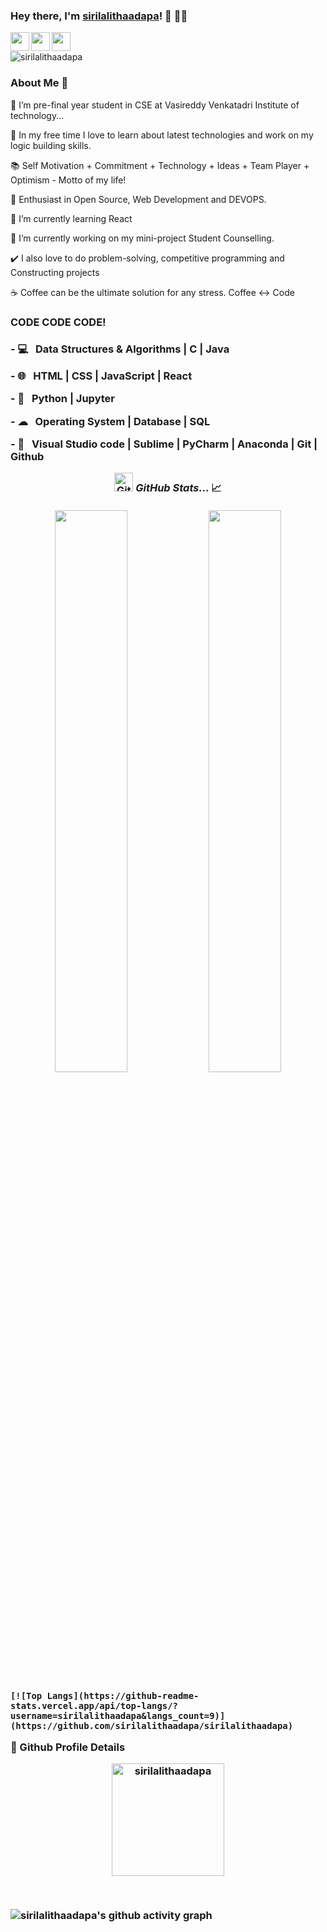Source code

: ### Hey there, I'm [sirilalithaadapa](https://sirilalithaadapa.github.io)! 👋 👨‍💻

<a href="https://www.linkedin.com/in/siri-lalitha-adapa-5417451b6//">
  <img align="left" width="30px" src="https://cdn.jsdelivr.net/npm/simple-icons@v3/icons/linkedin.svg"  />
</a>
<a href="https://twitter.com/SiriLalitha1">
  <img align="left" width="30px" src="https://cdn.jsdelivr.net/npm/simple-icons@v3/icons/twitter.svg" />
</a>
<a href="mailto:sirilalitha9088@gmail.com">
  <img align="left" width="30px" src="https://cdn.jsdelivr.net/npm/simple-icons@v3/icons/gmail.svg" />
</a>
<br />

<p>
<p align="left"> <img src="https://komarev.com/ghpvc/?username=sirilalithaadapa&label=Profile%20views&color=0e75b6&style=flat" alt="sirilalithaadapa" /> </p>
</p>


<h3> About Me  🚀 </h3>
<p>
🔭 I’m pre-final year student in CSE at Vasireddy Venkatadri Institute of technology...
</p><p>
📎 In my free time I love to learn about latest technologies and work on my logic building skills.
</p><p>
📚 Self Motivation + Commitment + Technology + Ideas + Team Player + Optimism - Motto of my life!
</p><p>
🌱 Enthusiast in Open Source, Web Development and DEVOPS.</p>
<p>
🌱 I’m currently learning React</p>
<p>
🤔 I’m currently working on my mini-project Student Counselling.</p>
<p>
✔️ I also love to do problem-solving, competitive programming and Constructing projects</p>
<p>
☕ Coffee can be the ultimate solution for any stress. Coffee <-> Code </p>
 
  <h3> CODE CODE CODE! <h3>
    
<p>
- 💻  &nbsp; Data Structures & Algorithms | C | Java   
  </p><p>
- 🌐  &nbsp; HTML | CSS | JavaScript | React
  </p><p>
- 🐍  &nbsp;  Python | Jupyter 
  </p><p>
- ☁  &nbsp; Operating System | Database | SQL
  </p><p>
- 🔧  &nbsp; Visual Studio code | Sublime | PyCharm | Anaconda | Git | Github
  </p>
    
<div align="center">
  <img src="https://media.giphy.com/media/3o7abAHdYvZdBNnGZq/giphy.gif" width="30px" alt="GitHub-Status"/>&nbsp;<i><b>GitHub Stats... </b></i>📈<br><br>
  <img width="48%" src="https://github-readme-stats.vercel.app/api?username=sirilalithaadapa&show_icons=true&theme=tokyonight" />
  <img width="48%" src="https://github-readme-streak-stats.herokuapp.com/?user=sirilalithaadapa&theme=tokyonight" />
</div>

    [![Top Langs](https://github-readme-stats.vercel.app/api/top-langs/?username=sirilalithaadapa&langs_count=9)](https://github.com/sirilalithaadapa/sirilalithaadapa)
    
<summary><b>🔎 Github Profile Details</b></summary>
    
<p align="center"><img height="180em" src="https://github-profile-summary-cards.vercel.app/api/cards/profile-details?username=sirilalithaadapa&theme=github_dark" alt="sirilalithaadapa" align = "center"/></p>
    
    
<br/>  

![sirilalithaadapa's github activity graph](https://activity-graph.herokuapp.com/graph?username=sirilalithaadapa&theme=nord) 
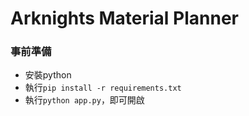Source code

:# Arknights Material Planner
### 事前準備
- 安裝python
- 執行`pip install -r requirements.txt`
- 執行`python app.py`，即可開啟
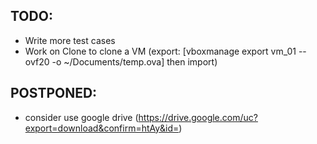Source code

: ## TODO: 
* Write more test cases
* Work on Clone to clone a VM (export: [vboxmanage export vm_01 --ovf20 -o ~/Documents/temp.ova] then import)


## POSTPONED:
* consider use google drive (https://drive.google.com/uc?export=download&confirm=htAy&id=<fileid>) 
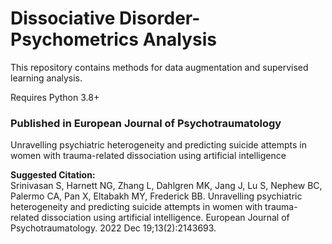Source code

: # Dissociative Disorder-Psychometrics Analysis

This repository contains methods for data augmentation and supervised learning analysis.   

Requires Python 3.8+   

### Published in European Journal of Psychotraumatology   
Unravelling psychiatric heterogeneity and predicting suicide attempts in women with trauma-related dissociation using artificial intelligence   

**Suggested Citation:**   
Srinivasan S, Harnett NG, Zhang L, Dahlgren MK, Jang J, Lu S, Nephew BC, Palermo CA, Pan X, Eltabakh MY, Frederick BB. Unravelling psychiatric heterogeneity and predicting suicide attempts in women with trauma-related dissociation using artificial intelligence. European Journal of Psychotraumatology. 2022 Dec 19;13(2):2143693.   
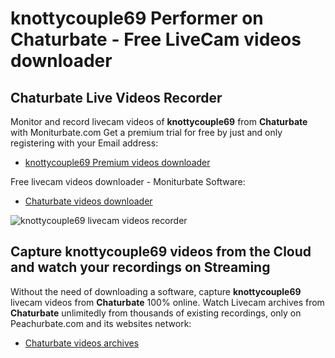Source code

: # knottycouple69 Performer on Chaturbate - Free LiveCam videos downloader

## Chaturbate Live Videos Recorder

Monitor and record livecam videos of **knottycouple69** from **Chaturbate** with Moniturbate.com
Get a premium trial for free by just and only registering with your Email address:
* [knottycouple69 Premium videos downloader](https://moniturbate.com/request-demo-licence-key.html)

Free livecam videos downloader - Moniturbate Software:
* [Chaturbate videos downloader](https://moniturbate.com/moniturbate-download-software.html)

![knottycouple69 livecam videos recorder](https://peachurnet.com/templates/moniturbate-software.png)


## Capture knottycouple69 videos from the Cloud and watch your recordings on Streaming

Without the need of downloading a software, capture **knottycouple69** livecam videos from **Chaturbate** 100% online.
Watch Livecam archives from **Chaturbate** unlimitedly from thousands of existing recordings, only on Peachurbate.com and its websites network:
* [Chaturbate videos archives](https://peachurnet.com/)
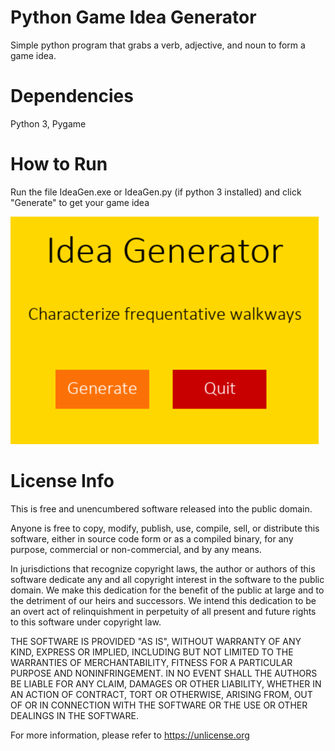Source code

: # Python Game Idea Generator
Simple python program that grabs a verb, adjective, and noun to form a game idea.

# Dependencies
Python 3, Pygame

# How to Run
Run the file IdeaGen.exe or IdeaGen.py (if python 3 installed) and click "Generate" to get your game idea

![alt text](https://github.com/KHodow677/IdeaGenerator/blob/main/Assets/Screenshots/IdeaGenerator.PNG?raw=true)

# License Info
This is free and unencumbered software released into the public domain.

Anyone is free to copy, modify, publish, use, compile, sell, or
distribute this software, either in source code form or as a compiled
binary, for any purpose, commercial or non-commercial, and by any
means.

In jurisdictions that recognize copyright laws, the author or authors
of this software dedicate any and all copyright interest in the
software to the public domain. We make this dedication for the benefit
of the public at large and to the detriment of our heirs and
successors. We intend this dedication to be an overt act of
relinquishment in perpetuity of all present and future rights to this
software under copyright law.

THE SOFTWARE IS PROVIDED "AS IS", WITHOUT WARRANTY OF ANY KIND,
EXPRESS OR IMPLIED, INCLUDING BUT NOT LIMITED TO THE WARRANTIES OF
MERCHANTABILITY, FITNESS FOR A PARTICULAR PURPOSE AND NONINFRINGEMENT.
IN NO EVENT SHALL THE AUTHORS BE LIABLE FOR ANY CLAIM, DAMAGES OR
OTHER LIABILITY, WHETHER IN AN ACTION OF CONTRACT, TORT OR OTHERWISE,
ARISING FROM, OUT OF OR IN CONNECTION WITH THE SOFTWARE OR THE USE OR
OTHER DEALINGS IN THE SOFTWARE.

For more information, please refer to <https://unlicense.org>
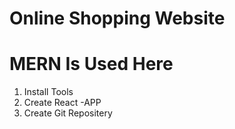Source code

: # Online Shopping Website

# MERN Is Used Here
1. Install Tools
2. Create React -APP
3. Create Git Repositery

───

** Instructions to follow **
State how many lines of the data include the word "nbsp", with nothing else.

** Solution to the exercise **
6